198 U.S. 115 | SCOTUS | 1905
BONIN
v.
GULF COMPANY.
Supreme Court of United States.
*116 Mr. Branch K. Miller for plaintiffs in error.
Mr. Edgar H. Farrar, Mr. B.F. Jonas and Mr. Ernest B. Kruttschnitt for defendant in error.
MR. CHIEF JUSTICE FULLER delivered the opinion of the court.
This was a petitory action for real property, or an action of ejectment, brought by the heirs of Gonsoulin, plaintiffs in error, against the Gulf Company, defendant in error, in the District Court of St. Mary's Parish, Louisiana, where the land was situated. The petition alleged that a grant or concession by the Spanish Government was originally made to Dubuclet, St. Clair and Gonsoulin in 1783, and that the interest of Dubuclet and St. Clair were conveyed to the heirs of Gonsoulin after 1808.
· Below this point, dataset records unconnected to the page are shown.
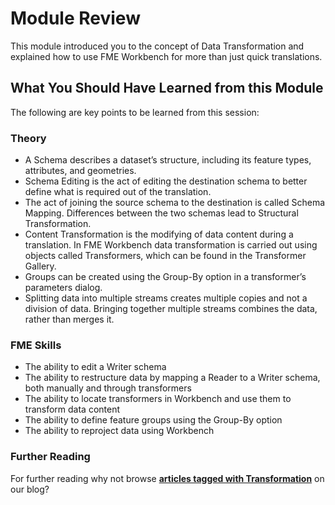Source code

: # Module Review #
This module introduced you to the concept of Data Transformation and explained how to use FME Workbench for more than just quick translations.

 
## What You Should Have Learned from this Module ##
The following are key points to be learned from this session:

### Theory ###

- A Schema describes a dataset’s structure, including its feature types, attributes, and geometries.
- Schema Editing is the act of editing the destination schema to better define what is required out of the translation.
- The act of joining the source schema to the destination is called Schema Mapping. Differences between the two schemas lead to Structural Transformation.
- Content Transformation is the modifying of data content during a translation. In FME Workbench data transformation is carried out using objects called Transformers, which can be found in the Transformer Gallery.
- Groups can be created using the Group-By option in a transformer’s parameters dialog.
- Splitting data into multiple streams creates multiple copies and not a division of data. Bringing together multiple streams combines the data, rather than merges it.


### FME Skills ###

- The ability to edit a Writer schema
- The ability to restructure data by mapping a Reader to a Writer schema, both manually and through transformers
- The ability to locate transformers in Workbench and use them to transform data content
- The ability to define feature groups using the Group-By option
- The ability to reproject data using Workbench


### Further Reading ###

For further reading why not browse **[articles tagged with Transformation](http://blog.safe.com/tag/transformation/)** on our blog?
That the United States Government issued a patent to the heirs of Gonsoulin, and that petitioners' "claim by said grant and concession covering said lands, dates back to the year seventeen hundred and eighty-three or thereabouts, and said concession was recognized and confirmed by the United States Government after proper and legal surveys had defined the boundaries and segregated said grants."
That said lands were "now in the possession of and illegally detained and held by the Gulf Company, a body corporate organized under the laws of the State of New Jersey, domiciled in the State of New Jersey."
The Gulf Company filed its petition for the removal of the cause, alleging that it was, at the time the suit was brought, and when the petition was filed, a citizen of New Jersey, and *117 that the heirs of Gonsoulin were citizens of the State of Louisiana. The cause was removed accordingly, and plaintiffs filed in the Circuit Court an amended and supplemental petition, stating that all the plaintiffs were citizens of Louisiana, and that defendant was a citizen of New Jersey, and praying that petitioners "be recognized as the true and lawful owners of the said property described in the patent, letters patent, or grant, issued to Dautrieve Dubuclet, Benoist de St. Clair and Francois Gonsoulin by the United States of America, on August 21, 1878," and that they be put in possession.
Plaintiffs pitched their title solely on this patent. Defendant for peremptory exception pleaded the prescription of ten years; the prescription of thirty years; and res judicata.
On the trial the Circuit Court charged the jury to find for defendant on the pleas of prescription, and non-suited defendant on the plea of res judicata. Verdict was returned, and judgment entered accordingly, and the case having been carried to the Circuit Court of Appeals for the Fifth Circuit, the judgment was affirmed. 116 Fed. Rep. 251.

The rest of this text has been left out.